Then he thundered at the door, after which we both listened. There was no sound, but I thought I detected the smell of burning paper.

All the other guests were apparently out at the time, for the noise we made attracted only the servants.

“Baker!” Seton cried to a man who was in his shirtsleeves and wore an apron of green baize, “we must force this door. There’s a crow-bar down in the cellar. Go and get it.”

As the man addressed ran downstairs, the ex-butler turned to me with a scared expression upon his face, saying——

“This is very peculiar, sir. Why has he locked himself in like this? Did you really hear a noise?”

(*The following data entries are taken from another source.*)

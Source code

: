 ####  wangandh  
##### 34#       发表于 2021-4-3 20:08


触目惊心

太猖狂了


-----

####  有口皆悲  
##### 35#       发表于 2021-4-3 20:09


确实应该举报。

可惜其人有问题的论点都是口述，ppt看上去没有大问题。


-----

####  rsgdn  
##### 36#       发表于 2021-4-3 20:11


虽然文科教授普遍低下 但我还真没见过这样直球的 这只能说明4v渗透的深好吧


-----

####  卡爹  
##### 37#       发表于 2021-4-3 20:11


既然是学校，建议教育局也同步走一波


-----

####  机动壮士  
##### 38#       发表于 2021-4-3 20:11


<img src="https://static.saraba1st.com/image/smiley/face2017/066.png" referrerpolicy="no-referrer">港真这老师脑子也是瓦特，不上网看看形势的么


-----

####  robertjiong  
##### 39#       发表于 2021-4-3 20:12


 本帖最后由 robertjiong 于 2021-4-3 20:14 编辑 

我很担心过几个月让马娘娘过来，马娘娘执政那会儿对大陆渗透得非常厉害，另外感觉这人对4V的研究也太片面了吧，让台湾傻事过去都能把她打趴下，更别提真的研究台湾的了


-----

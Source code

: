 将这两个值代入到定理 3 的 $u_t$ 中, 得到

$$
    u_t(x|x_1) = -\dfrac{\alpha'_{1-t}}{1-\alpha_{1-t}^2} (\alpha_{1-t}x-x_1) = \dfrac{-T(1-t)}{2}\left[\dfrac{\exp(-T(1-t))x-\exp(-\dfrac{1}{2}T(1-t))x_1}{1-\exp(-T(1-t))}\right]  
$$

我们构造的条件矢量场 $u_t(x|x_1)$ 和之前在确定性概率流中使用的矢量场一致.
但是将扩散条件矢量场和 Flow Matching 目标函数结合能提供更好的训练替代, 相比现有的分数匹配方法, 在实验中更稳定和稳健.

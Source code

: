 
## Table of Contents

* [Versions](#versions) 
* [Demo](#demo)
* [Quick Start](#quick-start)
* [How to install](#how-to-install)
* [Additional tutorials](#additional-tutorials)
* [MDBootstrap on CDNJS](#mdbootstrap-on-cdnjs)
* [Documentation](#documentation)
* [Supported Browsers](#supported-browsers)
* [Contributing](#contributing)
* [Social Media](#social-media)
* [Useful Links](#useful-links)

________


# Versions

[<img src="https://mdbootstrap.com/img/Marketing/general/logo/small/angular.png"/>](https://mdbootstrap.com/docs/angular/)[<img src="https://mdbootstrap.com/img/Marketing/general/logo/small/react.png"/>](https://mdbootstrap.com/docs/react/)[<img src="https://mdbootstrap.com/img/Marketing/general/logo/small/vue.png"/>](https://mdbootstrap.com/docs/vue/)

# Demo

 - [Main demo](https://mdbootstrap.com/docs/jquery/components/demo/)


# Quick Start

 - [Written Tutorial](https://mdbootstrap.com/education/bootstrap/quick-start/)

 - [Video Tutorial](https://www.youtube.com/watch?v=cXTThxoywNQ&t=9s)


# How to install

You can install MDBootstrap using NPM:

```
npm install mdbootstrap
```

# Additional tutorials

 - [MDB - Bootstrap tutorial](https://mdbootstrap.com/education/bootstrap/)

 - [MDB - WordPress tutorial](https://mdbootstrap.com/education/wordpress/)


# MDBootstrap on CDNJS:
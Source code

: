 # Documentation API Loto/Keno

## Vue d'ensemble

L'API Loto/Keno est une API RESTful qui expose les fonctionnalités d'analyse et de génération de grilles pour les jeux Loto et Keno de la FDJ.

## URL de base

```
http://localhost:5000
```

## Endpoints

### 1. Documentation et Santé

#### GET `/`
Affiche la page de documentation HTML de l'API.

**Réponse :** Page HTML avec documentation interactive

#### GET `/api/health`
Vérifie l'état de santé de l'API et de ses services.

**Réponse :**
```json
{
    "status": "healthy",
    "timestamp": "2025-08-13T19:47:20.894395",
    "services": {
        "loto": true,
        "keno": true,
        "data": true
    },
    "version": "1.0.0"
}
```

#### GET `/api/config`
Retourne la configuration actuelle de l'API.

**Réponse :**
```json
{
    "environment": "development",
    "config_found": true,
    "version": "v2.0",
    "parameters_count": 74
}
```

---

“Yes. I am sure I did, yet with the roar of the traffic out in the road, I really couldn’t quite swear to it,” was my reply.

“What I heard was like a man bustling about hurriedly, and yet trying to make no noise.”

“Surely he can’t have fainted--or--or committed suicide!” Seton remarked.

For a few minutes we stood outside the door utterly mystified, until the porter brought us a rusty bar of iron about three feet long, curved and flattened at the end—a very serviceable crow-bar.

This, Seton inserted between the door and the jamb, close to the lock, and then drew it back slowly. The woodwork groaned, creaked and cracked and with a sudden jerk the wood round the mortice lock tore away and the door flew open.